The Wonders of URUSHI: 12,000-Year History of People and Lacquer in Japan
Period Tuesday,July 11 –Sunday, September 3, 2017
Venue Special Exhibition Galleries A&B, National Museum of Japanese History

Adults: ¥830 (¥560)
Senior high school & college students: ¥450 (¥250)
* Fees in parentheses apply to groups of 20 or more
* Admission to permanent exhibitions included
* Free admission for elementary & junior high school students
* Free admission for senior high school students every Saturday

Hours 9:30 a.m.–5:00 p.m. (entrance closed at 4:30 p.m.)
* Open hours and days are subject to change.
Closed Mondays (When Monday is a national holiday, the Museum is closed the following Tuesday.)
Organizer National Museum of Japanese History
Urasoe Art Museum

Concept of the Exhibition

In the various regions of East and Southeast Asia, where lacquer trees grow, lacquer (urushi) craft technology distinctive to each region has been developed, thus fostering a unique urushi culture. While having many features in common and influencing one another, the urushi culture of these different regions, which could be described as urushi cultural zones, has been developing individually based on the differences in tree species, climatic conditions, ethnicity, and many other factors.
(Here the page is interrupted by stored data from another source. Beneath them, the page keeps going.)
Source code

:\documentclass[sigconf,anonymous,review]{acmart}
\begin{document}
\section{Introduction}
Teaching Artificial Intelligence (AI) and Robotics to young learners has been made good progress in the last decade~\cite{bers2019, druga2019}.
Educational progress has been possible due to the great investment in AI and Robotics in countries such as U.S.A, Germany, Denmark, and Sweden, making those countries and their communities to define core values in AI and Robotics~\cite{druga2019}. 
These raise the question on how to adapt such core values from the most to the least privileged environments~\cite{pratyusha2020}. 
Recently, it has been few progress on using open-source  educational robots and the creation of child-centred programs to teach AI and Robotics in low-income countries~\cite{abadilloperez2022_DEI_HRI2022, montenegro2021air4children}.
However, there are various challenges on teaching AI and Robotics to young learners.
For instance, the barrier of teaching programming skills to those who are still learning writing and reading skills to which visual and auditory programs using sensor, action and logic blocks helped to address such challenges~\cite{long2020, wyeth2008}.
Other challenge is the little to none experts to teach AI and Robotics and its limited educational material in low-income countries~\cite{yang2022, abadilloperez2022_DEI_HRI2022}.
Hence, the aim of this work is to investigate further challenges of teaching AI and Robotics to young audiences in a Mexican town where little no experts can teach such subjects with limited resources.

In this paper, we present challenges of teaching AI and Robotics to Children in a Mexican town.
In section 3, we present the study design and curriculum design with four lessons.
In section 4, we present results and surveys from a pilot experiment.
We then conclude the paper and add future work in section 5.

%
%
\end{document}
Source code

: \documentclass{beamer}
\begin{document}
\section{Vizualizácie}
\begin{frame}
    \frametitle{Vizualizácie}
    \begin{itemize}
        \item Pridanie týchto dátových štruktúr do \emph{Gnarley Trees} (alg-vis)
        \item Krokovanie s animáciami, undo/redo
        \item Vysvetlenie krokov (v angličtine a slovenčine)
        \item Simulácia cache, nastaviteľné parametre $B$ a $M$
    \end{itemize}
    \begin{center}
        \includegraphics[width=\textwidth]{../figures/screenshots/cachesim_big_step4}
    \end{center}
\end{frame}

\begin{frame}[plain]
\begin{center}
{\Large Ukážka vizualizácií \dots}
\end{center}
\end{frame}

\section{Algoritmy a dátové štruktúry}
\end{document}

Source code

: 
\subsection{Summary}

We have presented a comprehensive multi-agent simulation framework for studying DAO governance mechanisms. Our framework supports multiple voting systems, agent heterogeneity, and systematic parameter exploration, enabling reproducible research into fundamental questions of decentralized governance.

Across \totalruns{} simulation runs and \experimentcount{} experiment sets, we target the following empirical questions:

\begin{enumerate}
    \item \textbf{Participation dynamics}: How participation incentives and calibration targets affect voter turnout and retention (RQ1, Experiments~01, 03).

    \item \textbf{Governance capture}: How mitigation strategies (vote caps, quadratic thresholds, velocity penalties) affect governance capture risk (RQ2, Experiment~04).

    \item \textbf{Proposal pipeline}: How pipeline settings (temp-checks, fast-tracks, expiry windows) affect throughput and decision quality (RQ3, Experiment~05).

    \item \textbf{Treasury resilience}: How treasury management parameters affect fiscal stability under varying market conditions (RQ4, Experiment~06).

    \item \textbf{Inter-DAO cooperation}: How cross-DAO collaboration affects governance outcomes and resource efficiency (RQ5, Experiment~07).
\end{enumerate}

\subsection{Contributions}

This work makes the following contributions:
 Overviewing the Asian urushi culture as a whole, this special exhibition is the first attempt to comprehensively capture the urushi culture of the Japanese Archipelago on a timeline from the prehistoric Jomon period to the present based on an interdisciplinary approach that includes archeology, history, art history, folklore, botany, analytical science, and other fields.

 The exhibition is based on the result of the Collaborative Research (exhibit type) of the National Museum of Japanese History titled “The new establishment of Urushi Cultural History based on Interdisciplinary Research” conducted in 2013–15. Each section is structured to focus on the characteristics of urushi as a tree, various expansions of the urushi culture, distribution of urushi both in Japan and abroad, exchanges in technology and culture, and so forth. We also describe how the elucidation of the urushi culture was enabled by analytical methods, which have made remarkable developments in recent years.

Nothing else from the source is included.